Education is everything

After matriculating in 1990, Simon applied to the Vaal Triangle Technikon to study journalism. He received no reply and, keen to pursue his studies, he went to the Technikon and was chased away by white students. For the rest of that year he performed odd jobs to help support himself and his family.

In 1992, on his father’s recommendation he arrived in Cape Town and stayed with his older married sister. He applied to the Cape Technikon but he was too late for the intake for that year. His father urged him not to give up, to pursue his education. So Simon applied to a business college. Choices were limited and not really in line with his dreams for his future. But by this stage he was willing to do anything to increase his employability in order to help his brothers and sisters with their education. He enrolled for computer programming and bookkeeping.

Gray to GOLD

In 1993, Simon started at Gray Security as a security guard. He quickly moved up the ranks to supervisor and then manager. From 1995 until now, without prompting from his father, Simon has paid for four of his siblings to further their education so that they could follow their dreams and become the contributing members of the free society his parents had dreamed about. Extremely proud of his siblings, he takes no credit for their achievements. Quoting author and wife of the famous aviator Charles Lindberg, he says, “to give without any reward, or any notice, has a special quality of its own”.

In 2009, Cindy, owner of GOLD Restaurant approached him. She recognised something in him that others hadn’t and asked him to come and work at GOLD as head of security. He’s been there ever since. He laughs and says, “sometimes to grow you have to go”.

When he sees people arrive at GOLD visibly stressed and irritable, he knows they’ll leave happy and satisfied.
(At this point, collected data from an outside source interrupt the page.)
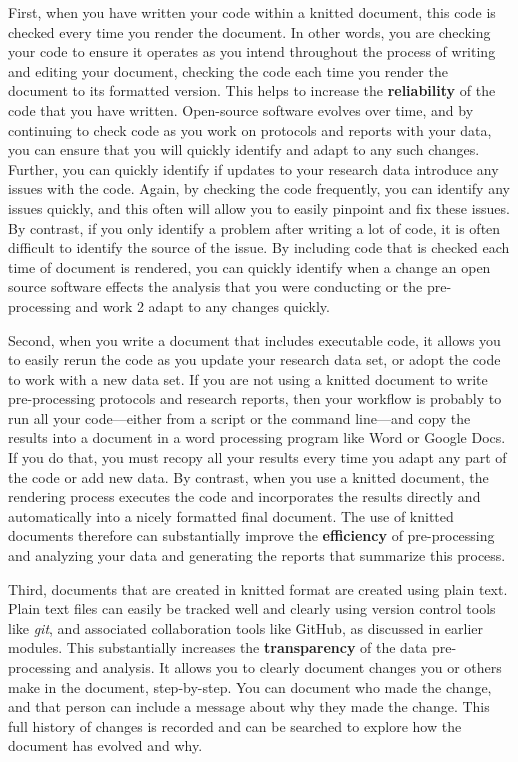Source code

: \documentclass[]{tufte-book}
\begin{document}
First, when you have written your code within a knitted document, this code is
checked every time you render the document. In other words, you are checking
your code to ensure it operates as you intend throughout the process of writing
and editing your document, checking the code each time you render the document
to its formatted version. This helps to increase the \textbf{reliability} of the code
that you have written. Open-source software evolves over time, and by continuing
to check code as you work on protocols and reports with your data, you can
ensure that you will quickly identify and adapt to any such changes. Further,
you can quickly identify if updates to your research data introduce any issues
with the code. Again, by checking the code frequently, you can identify any
issues quickly, and this often will allow you to easily pinpoint and fix these
issues. By contrast, if you only identify a problem after writing a lot of code,
it is often difficult to identify the source of the issue. By including code
that is checked each time of document is rendered, you can quickly identify when
a change an open source software effects the analysis that you were conducting
or the pre-processing and work 2 adapt to any changes quickly.

Second, when you write a document that includes executable code, it allows you
to easily rerun the code as you update your research data set, or adopt the code
to work with a new data set. If you are not using a knitted document to write
pre-processing protocols and research reports, then your workflow is probably to
run all your code---either from a script or the command line---and copy the
results into a document in a word processing program like Word or Google Docs.
If you do that, you must recopy all your results every time you adapt any part
of the code or add new data. By contrast, when you use a knitted document, the
rendering process executes the code and incorporates the results directly and
automatically into a nicely formatted final document. The use of knitted
documents therefore can substantially improve the \textbf{efficiency} of
pre-processing and analyzing your data and generating the reports that summarize
this process.

Third, documents that are created in knitted format are created using plain
text. Plain text files can easily be tracked well and clearly using version
control tools like \emph{git}, and associated collaboration tools like GitHub, as
discussed in earlier modules. This substantially increases the \textbf{transparency}
of the data pre-processing and analysis. It allows you to clearly document
changes you or others make in the document, step-by-step. You can document who
made the change, and that person can include a message about why they made the
change. This full history of changes is recorded and can be searched to explore
how the document has evolved and why.
\end{document}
That’s part of the special quality of the place, its people and the food of course.

When he goes home to Steynsberg

When he goes home to Steynsberg to visit his mother he takes with him bottled mineral water. When he was a boy he would fetch fresh spring mountain water, pray over it and give it to his granny to drink. Now he takes bottled spring water to pray over and to wash her feet.

Asked if he has any resentment about the past, he seems almost surprised by the question and says, “I saw a lot of atrocities but there were so many good things in spite of apartheid. Some people never get to experience truly good friends, a loving family and the strong sense of self I had even as a child. I didn’t always have role models close by but true character starts with family. My family is my treasure.”

Looking ahead

He says, “it’s because of all the people and experiences in my life that I always communicate with my heart". He continues, “I don’t have a voice to shout only a heart to communicate”. Simon is unexpectedly thankful for the opportunity to speak about his life, to share his story. He says that, “when you have important things you know if there is no platform for them they die”.

Simon is happily married and has four children. He has every intention of writing his stories down, studying further and becoming a life coach. “We’re all in chains on some level”, he says. “Culture may unite people but no two people are alike and everyone needs someone”. Simon never stops moving forward. Still, he acknowledges that one day, when the time to stop inevitably comes, he’d like to be remembered most as someone original, someone who never pretended to be somebody he wasn’t.